[Exercise prompt]
Return each record word for word and omit the pictures.

[Source material]
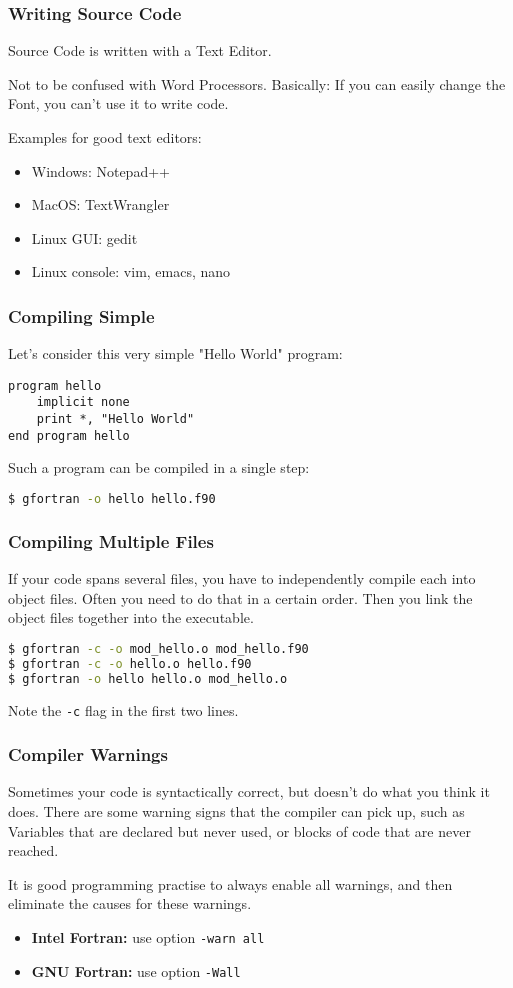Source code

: \begin{frame}
  \frametitle{Writing Source Code}
  Source Code is written with a Text Editor.

  Not to be confused with Word Processors. 
  Basically: If you can easily change the Font, you can't use it to write code.

  Examples for good text editors:

  \begin{itemize}
    \item Windows: Notepad++
    \item MacOS: TextWrangler
    \item Linux GUI: gedit
    \item Linux console: vim, emacs, nano
  \end{itemize}
\end{frame}

\begin{frame}[fragile]
  \frametitle{Compiling Simple}
  Let's consider this very simple "Hello World" program:
  \begin{lstlisting}
program hello
    implicit none
    print *, "Hello World"
end program hello
  \end{lstlisting}
  Such a program can be compiled in a single step:
  \begin{lstlisting}[language=bash,numbers=none]
$ gfortran -o hello hello.f90
  \end{lstlisting}
\end{frame}

\begin{frame}[fragile]
  \frametitle{Compiling Multiple Files}
  If your code spans several files, you have to independently compile each into
  object files. Often you need to do that in a certain order.
  Then you link the object files together into the executable.

  \begin{lstlisting}[language=bash,numbers=none]
$ gfortran -c -o mod_hello.o mod_hello.f90
$ gfortran -c -o hello.o hello.f90
$ gfortran -o hello hello.o mod_hello.o
  \end{lstlisting}

  Note the \texttt{-c} flag in the first two lines.
\end{frame}

\begin{frame}[fragile]
  \frametitle{Compiler Warnings}
  Sometimes your code is syntactically correct, but doesn't do what you think it does.
  There are some warning signs that the compiler can pick up, such as 
  Variables that are declared but never used, or blocks of code that are never reached.

  It is good programming practise to always enable all warnings, and then eliminate the causes for these warnings.

  \begin{itemize}
    \item \textbf{Intel Fortran:} use option \texttt{-warn all}
    \item \textbf{GNU Fortran:} use option \texttt{-Wall}
  \end{itemize}
\end{frame}

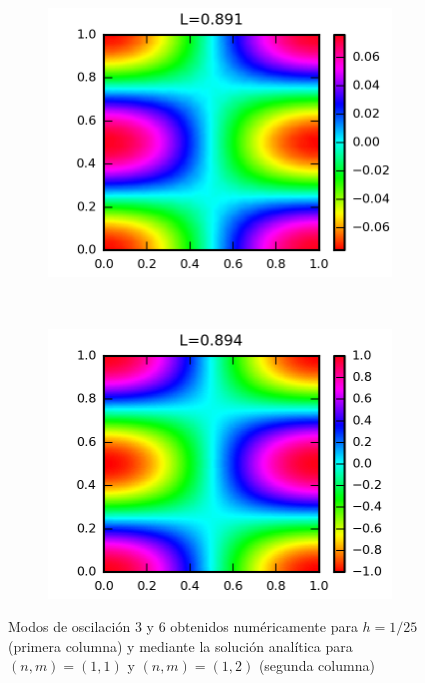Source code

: \begin{figure}
  
  \begin{subfigure}{0.4\textwidth}
    \centering
    \includegraphics{figuras/modonum_6.png}
  \end{subfigure}
  ~
  \begin{subfigure}{0.4\textwidth}
    \centering
    \includegraphics{figuras/modoanalitico_1_2.png}
  \end{subfigure}   
  \caption{Modos de oscilaci\'on 3 y 6 obtenidos num\'ericamente para $h=1/25$ (primera columna) y mediante la soluci\'on anal\'itica para $(n,m)=(1,1)$ y $(n,m)=(1,2)$ (segunda columna)}
  \label{fig:modos_numericovsanalitico}
\end{figure}

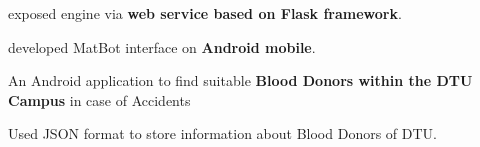 \documentclass[a4paper]{deedy-resume-openfont}
\begin{document}
\begin{minipage}[t]{0.66\textwidth}
\begin{tightemize}
 \item exposed engine via \textbf{web service based on Flask framework}.
 \item developed MatBot interface on \textbf{Android mobile}.
\end{tightemize}
\sectionsep
%
\begin{tightemize}
 \item An Android application to find suitable \textbf{Blood Donors within the DTU Campus} in case of Accidents
 \item Used JSON format to store information about Blood Donors of DTU.
\end{tightemize}
\sectionsep





%
%

\end{minipage} 
\end{document}

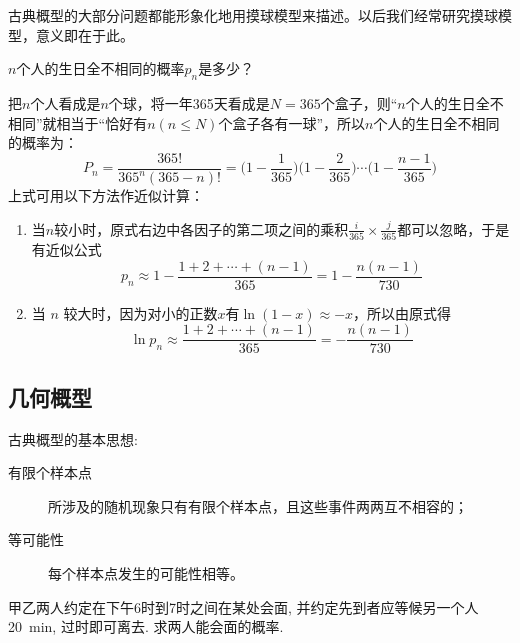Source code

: \begin{note}
    古典概型的大部分问题都能形象化地用摸球模型来描述。以后我们经常研究摸球模型，意义即在于此。
\end{note}

\begin{example}[生日问题]
    $n$个人的生日全不相同的概率$p_n$是多少？
\end{example}
\begin{solution}
    把$n$个人看成是$n$个球，将一年365天看成是$N=365$个盒子，则“$n$个人的生日全不相同”就相当于“恰好有$n (n \le N)$个盒子各有一球”，所以$n$个人的生日全不相同的概率为：
    \[ P_n = \frac{365!}{365^n (365 - n)!} = \biggl(1 - \frac{1}{365}\biggr) \biggl(1 - \frac{2}{365}\biggr) \dotsb \biggl(1 - \frac{n - 1}{365}\biggr) \]
    上式可用以下方法作近似计算：
    \begin{enumerate}
        \item 当$n$较小时，原式右边中各因子的第二项之间的乘积$\frac{i}{365} \times \frac{j}{365}$都可以忽略，于是有近似公式
              \[ p_n \approx 1 - \frac{1 + 2 + \dotsb + (n - 1)}{365}  = 1 - \frac{n (n - 1)}{730}\]
        \item 当 $n$ 较大时，因为对小的正数$x$有$\ln (1-x) \approx -x$，所以由原式得
              \[ \ln p_n \approx \frac{1 + 2 + \dotsb + (n - 1)}{365} = -\frac{n (n - 1)}{730}\]
    \end{enumerate}
\end{solution}

\subsection{几何概型}

古典概型的基本思想:
\begin{description}
    \item[有限个样本点] 所涉及的随机现象只有有限个样本点，且这些事件两两互不相容的；
    \item[等可能性] 每个样本点发生的可能性相等。
\end{description}

\begin{example}[会商问题]
    甲乙两人约定在下午6时到7时之间在某处会面,
    并约定先到者应等候另一个人 \SI{20}{\minute},
    过时即可离去.
    求两人能会面的概率.
\end{example}

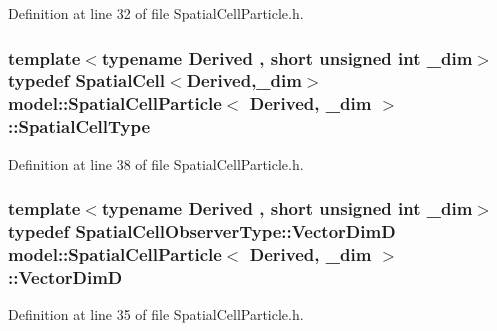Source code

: Definition at line 32 of file Spatial\+Cell\+Particle.\+h.

\hypertarget{structmodel_1_1_spatial_cell_particle_adddb2dcfb73964f57e72392f16346484}{}
\subsubsection[{Spatial\+Cell\+Type}]{\setlength{\rightskip}{0pt plus 5cm}template$<$typename Derived , short unsigned int \+\_\+dim$>$ typedef {\bf Spatial\+Cell}$<$Derived,\+\_\+dim$>$ {\bf model\+::\+Spatial\+Cell\+Particle}$<$ Derived, \+\_\+dim $>$\+::{\bf Spatial\+Cell\+Type}}\label{structmodel_1_1_spatial_cell_particle_adddb2dcfb73964f57e72392f16346484}


Definition at line 38 of file Spatial\+Cell\+Particle.\+h.

\hypertarget{structmodel_1_1_spatial_cell_particle_a924d94d0c762c92744fae31f43b920e4}{}
\subsubsection[{Vector\+Dim\+D}]{\setlength{\rightskip}{0pt plus 5cm}template$<$typename Derived , short unsigned int \+\_\+dim$>$ typedef {\bf Spatial\+Cell\+Observer\+Type\+::\+Vector\+Dim\+D} {\bf model\+::\+Spatial\+Cell\+Particle}$<$ Derived, \+\_\+dim $>$\+::{\bf Vector\+Dim\+D}}\label{structmodel_1_1_spatial_cell_particle_a924d94d0c762c92744fae31f43b920e4}


Definition at line 35 of file Spatial\+Cell\+Particle.\+h.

[Answer section]
Source code

: \begin{frame}
  \frametitle{Writing Source Code}
  Source Code is written with a Text Editor.

  Not to be confused with Word Processors. 
  Basically: If you can easily change the Font, you can't use it to write code.

  Examples for good text editors:

  \begin{itemize}
    \item Windows: Notepad++
    \item MacOS: TextWrangler
    \item Linux GUI: gedit
    \item Linux console: vim, emacs, nano
  \end{itemize}
\end{frame}

\begin{frame}[fragile]
  \frametitle{Compiling Simple}
  Let's consider this very simple "Hello World" program:
  \begin{lstlisting}
program hello
    implicit none
    print *, "Hello World"
end program hello
  \end{lstlisting}
  Such a program can be compiled in a single step:
  \begin{lstlisting}[language=bash,numbers=none]
$ gfortran -o hello hello.f90
  \end{lstlisting}
\end{frame}

\begin{frame}[fragile]
  \frametitle{Compiling Multiple Files}
  If your code spans several files, you have to independently compile each into
  object files. Often you need to do that in a certain order.
  Then you link the object files together into the executable.

  \begin{lstlisting}[language=bash,numbers=none]
$ gfortran -c -o mod_hello.o mod_hello.f90
$ gfortran -c -o hello.o hello.f90
$ gfortran -o hello hello.o mod_hello.o
  \end{lstlisting}

  Note the \texttt{-c} flag in the first two lines.
\end{frame}

\begin{frame}[fragile]
  \frametitle{Compiler Warnings}
  Sometimes your code is syntactically correct, but doesn't do what you think it does.
  There are some warning signs that the compiler can pick up, such as 
  Variables that are declared but never used, or blocks of code that are never reached.

  It is good programming practise to always enable all warnings, and then eliminate the causes for these warnings.

  \begin{itemize}
    \item \textbf{Intel Fortran:} use option \texttt{-warn all}
    \item \textbf{GNU Fortran:} use option \texttt{-Wall}
  \end{itemize}
\end{frame}

Source code

: \begin{figure}
  
  \begin{subfigure}{0.4\textwidth}
    \centering
    \includegraphics{figuras/modonum_6.png}
  \end{subfigure}
  ~
  \begin{subfigure}{0.4\textwidth}
    \centering
    \includegraphics{figuras/modoanalitico_1_2.png}
  \end{subfigure}   
  \caption{Modos de oscilaci\'on 3 y 6 obtenidos num\'ericamente para $h=1/25$ (primera columna) y mediante la soluci\'on anal\'itica para $(n,m)=(1,1)$ y $(n,m)=(1,2)$ (segunda columna)}
  \label{fig:modos_numericovsanalitico}
\end{figure}

 \documentclass[a4paper]{deedy-resume-openfont}
\begin{document}
\begin{minipage}[t]{0.66\textwidth}
\begin{tightemize}
 \item exposed engine via \textbf{web service based on Flask framework}.
 \item developed MatBot interface on \textbf{Android mobile}.
\end{tightemize}
\sectionsep
%
\begin{tightemize}
 \item An Android application to find suitable \textbf{Blood Donors within the DTU Campus} in case of Accidents
 \item Used JSON format to store information about Blood Donors of DTU.
\end{tightemize}
\sectionsep





%
%

\end{minipage} 
\end{document}

Source code

: \begin{note}
    古典概型的大部分问题都能形象化地用摸球模型来描述。以后我们经常研究摸球模型，意义即在于此。
\end{note}

\begin{example}[生日问题]
    $n$个人的生日全不相同的概率$p_n$是多少？
\end{example}
\begin{solution}
    把$n$个人看成是$n$个球，将一年365天看成是$N=365$个盒子，则“$n$个人的生日全不相同”就相当于“恰好有$n (n \le N)$个盒子各有一球”，所以$n$个人的生日全不相同的概率为：
    \[ P_n = \frac{365!}{365^n (365 - n)!} = \biggl(1 - \frac{1}{365}\biggr) \biggl(1 - \frac{2}{365}\biggr) \dotsb \biggl(1 - \frac{n - 1}{365}\biggr) \]
    上式可用以下方法作近似计算：
    \begin{enumerate}
        \item 当$n$较小时，原式右边中各因子的第二项之间的乘积$\frac{i}{365} \times \frac{j}{365}$都可以忽略，于是有近似公式
              \[ p_n \approx 1 - \frac{1 + 2 + \dotsb + (n - 1)}{365}  = 1 - \frac{n (n - 1)}{730}\]
        \item 当 $n$ 较大时，因为对小的正数$x$有$\ln (1-x) \approx -x$，所以由原式得
              \[ \ln p_n \approx \frac{1 + 2 + \dotsb + (n - 1)}{365} = -\frac{n (n - 1)}{730}\]
    \end{enumerate}
\end{solution}

\subsection{几何概型}

古典概型的基本思想:
\begin{description}
    \item[有限个样本点] 所涉及的随机现象只有有限个样本点，且这些事件两两互不相容的；
    \item[等可能性] 每个样本点发生的可能性相等。
\end{description}

\begin{example}[会商问题]
    甲乙两人约定在下午6时到7时之间在某处会面,
    并约定先到者应等候另一个人 \SI{20}{\minute},
    过时即可离去.
    求两人能会面的概率.
\end{example}

Source code

: Definition at line 32 of file Spatial\+Cell\+Particle.\+h.

\hypertarget{structmodel_1_1_spatial_cell_particle_adddb2dcfb73964f57e72392f16346484}{}
\subsubsection[{Spatial\+Cell\+Type}]{\setlength{\rightskip}{0pt plus 5cm}template$<$typename Derived , short unsigned int \+\_\+dim$>$ typedef {\bf Spatial\+Cell}$<$Derived,\+\_\+dim$>$ {\bf model\+::\+Spatial\+Cell\+Particle}$<$ Derived, \+\_\+dim $>$\+::{\bf Spatial\+Cell\+Type}}\label{structmodel_1_1_spatial_cell_particle_adddb2dcfb73964f57e72392f16346484}


Definition at line 38 of file Spatial\+Cell\+Particle.\+h.

\hypertarget{structmodel_1_1_spatial_cell_particle_a924d94d0c762c92744fae31f43b920e4}{}
\subsubsection[{Vector\+Dim\+D}]{\setlength{\rightskip}{0pt plus 5cm}template$<$typename Derived , short unsigned int \+\_\+dim$>$ typedef {\bf Spatial\+Cell\+Observer\+Type\+::\+Vector\+Dim\+D} {\bf model\+::\+Spatial\+Cell\+Particle}$<$ Derived, \+\_\+dim $>$\+::{\bf Vector\+Dim\+D}}\label{structmodel_1_1_spatial_cell_particle_a924d94d0c762c92744fae31f43b920e4}


Definition at line 35 of file Spatial\+Cell\+Particle.\+h.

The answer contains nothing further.